【主要5剤比較表つき】プラリア・イベニティの使い分けと注意点
- プラリア(デノスマブ)
- イベニティ(ロモソズマブ)
- フォルテオ(テリパラチド)
- テリボン(テリパラチド酢酸塩)
- オスタバロ(アバロパラチド)
- デノタスチュアブル配合錠(カルシウム・ビタミンD・マグネシウム配合剤)
骨粗鬆症の薬物療法の注射薬後編です。
今回は主要5剤、「フォルテオ(テリパラチド)」、「テリボン(テリパラチド酢酸塩)」、「オスタバロ(アバロパラチド)」、プラリア「(デノスマブ)」、「イベニティ(ロモソズマブ)」のうち、医療機関でしか投与できない「プラリア(デノスマブ)」と「イベニティ(ロモソズマブ)」の特徴を整理していきます!
そして、最後に5つの比較一覧表も作ったので、ぜひご覧ください。
「プラリア(デノスマブ)」:中止時のリバウンド骨折と低Ca血症の防ぎ方
【投与方法・期間】医療機関で6ヵ月に1回皮下注射、投与期間の上限なし
RANKLに対するヒト型モノクローナル抗体で、破骨細胞の分化・活性化を抑制することで骨吸収を強力に抑えます。
6ヵ月に1回(年2回)の投与という点は患者・医療機関の双方にとって管理しやすく、メリットと言えるでしょう。本コラムに出てくる5製剤のうち唯一、''骨折の危険性が高い'’という制限がないため、適応患者の幅が広い薬剤です。

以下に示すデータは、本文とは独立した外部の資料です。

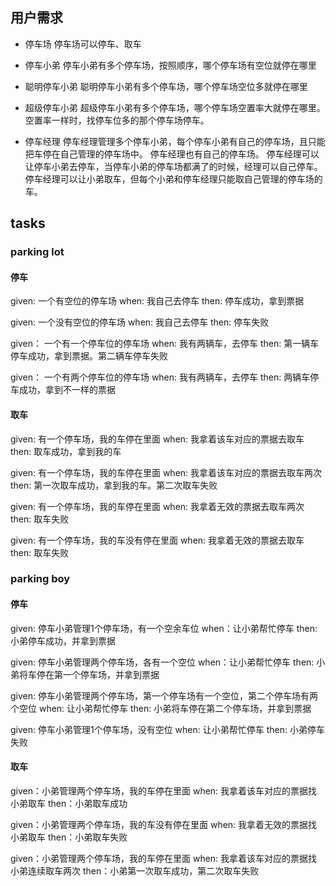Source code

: ## 用户需求
- 停车场
停车场可以停车、取车

- 停车小弟
停车小弟有多个停车场，按照顺序，哪个停车场有空位就停在哪里

- 聪明停车小弟
聪明停车小弟有多个停车场，哪个停车场空位多就停在哪里

- 超级停车小弟
超级停车小弟有多个停车场，哪个停车场空置率大就停在哪里。
空置率一样时，找停车位多的那个停车场停车。

- 停车经理
停车经理管理多个停车小弟，每个停车小弟有自己的停车场，且只能把车停在自己管理的停车场中。
停车经理也有自己的停车场。
停车经理可以让停车小弟去停车，当停车小弟的停车场都满了的时候，经理可以自己停车。
停车经理可以让小弟取车，但每个小弟和停车经理只能取自己管理的停车场的车。

## tasks

### parking lot

#### 停车
given: 一个有空位的停车场
when: 我自己去停车
then: 停车成功，拿到票据

given: 一个没有空位的停车场
when: 我自己去停车
then: 停车失败

given： 一个有一个停车位的停车场
when: 我有两辆车，去停车
then: 第一辆车停车成功，拿到票据。第二辆车停车失败

given： 一个有两个停车位的停车场
when: 我有两辆车，去停车
then: 两辆车停车成功，拿到不一样的票据

#### 取车
given: 有一个停车场，我的车停在里面
when: 我拿着该车对应的票据去取车
then: 取车成功，拿到我的车

given: 有一个停车场，我的车停在里面
when: 我拿着该车对应的票据去取车两次
then: 第一次取车成功，拿到我的车。第二次取车失败

given: 有一个停车场，我的车停在里面
when: 我拿着无效的票据去取车两次
then: 取车失败

given: 有一个停车场，我的车没有停在里面
when: 我拿着无效的票据去取车
then: 取车失败

### parking boy
#### 停车 
given: 停车小弟管理1个停车场，有一个空余车位
when：让小弟帮忙停车
then: 小弟停车成功，并拿到票据

given: 停车小弟管理两个停车场，各有一个空位
when：让小弟帮忙停车
then: 小弟将车停在第一个停车场，并拿到票据

given: 停车小弟管理两个停车场，第一个停车场有一个空位，第二个停车场有两个空位
when: 让小弟帮忙停车
then: 小弟将车停在第二个停车场，并拿到票据

given: 停车小弟管理1个停车场，没有空位
when: 让小弟帮忙停车
then: 小弟停车失败

#### 取车
given：小弟管理两个停车场，我的车停在里面
when: 我拿着该车对应的票据找小弟取车
then：小弟取车成功

given：小弟管理两个停车场，我的车没有停在里面
when: 我拿着无效的票据找小弟取车
then：小弟取车失败

given：小弟管理两个停车场，我的车停在里面
when: 我拿着该车对应的票据找小弟连续取车两次
then：小弟第一次取车成功，第二次取车失败
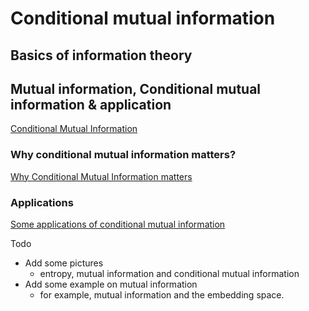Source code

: # Conditional mutual information

## Basics of information theory

## Mutual information, Conditional mutual information  & application
[Conditional Mutual Information](http://complexitykata.com/2016/06/17/12/)

### Why conditional mutual information matters?
[Why Conditional Mutual Information matters](http://complexitykata.com/2016/08/03/why-conditional-mutual-information-matters/)

### Applications
[Some applications of conditional mutual information](http://complexitykata.com/2016/08/05/some-applications-of-conditional-mutual-information/)

Todo
- Add some pictures
  - entropy, mutual information and conditional mutual information
- Add some example on mutual information
  - for example, mutual information and the embedding space.
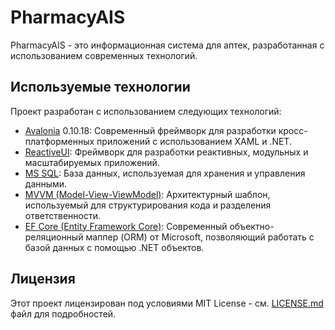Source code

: # PharmacyAIS

PharmacyAIS - это информационная система для аптек, разработанная с использованием современных технологий.

## Используемые технологии

Проект разработан с использованием следующих технологий:

- [Avalonia](https://avaloniaui.net/) 0.10.18: Современный фреймворк для разработки кросс-платформенных приложений с использованием XAML и .NET.
- [ReactiveUI](https://www.reactiveui.net/): Фреймворк для разработки реактивных, модульных и масштабируемых приложений.
- [MS SQL](https://www.microsoft.com/en-us/sql-server/sql-server-2019): База данных, используемая для хранения и управления данными.
- [MVVM (Model-View-ViewModel)](https://docs.microsoft.com/en-us/xamarin/xamarin-forms/enterprise-application-patterns/mvvm): Архитектурный шаблон, используемый для структурирования кода и разделения ответственности.
- [EF Core (Entity Framework Core)](https://docs.microsoft.com/en-us/ef/core/): Современный объектно-реляционный маппер (ORM) от Microsoft, позволяющий работать с базой данных с помощью .NET объектов.

## Лицензия

Этот проект лицензирован под условиями MIT License - см. [LICENSE.md](LICENSE.md) файл для подробностей.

「プラリア」での治療において注意すべき点として、中止後のリバウンド現象があります。
投与を中止すると、これまで抑えられていた破骨細胞が急激に活動しはじめるため、一過性に骨吸収が亢進してしまいます。
閉経後骨粗鬆症患者において、海外第Ⅲ相二重盲検試験では治療中止後(最終投与から7ヵ月以降)に多発性新規椎体骨折が生じた例がプラリア群3.4%(プラセボ群2.1%)に認められたと報告されています。
「自己判断で中断しない」「中止する場合は必ず後継薬(ビスホスホネート等の骨吸収抑制薬)に切り替える」という2点が重要です。
また、低カルシウム血症の副作用に注意が必要であり、投与開始前に血清補正カルシウム値を確認します。高値でない限り、毎日カルシウム・ビタミンD(デノタスチュアブル配合錠など)の経口補充が必須です。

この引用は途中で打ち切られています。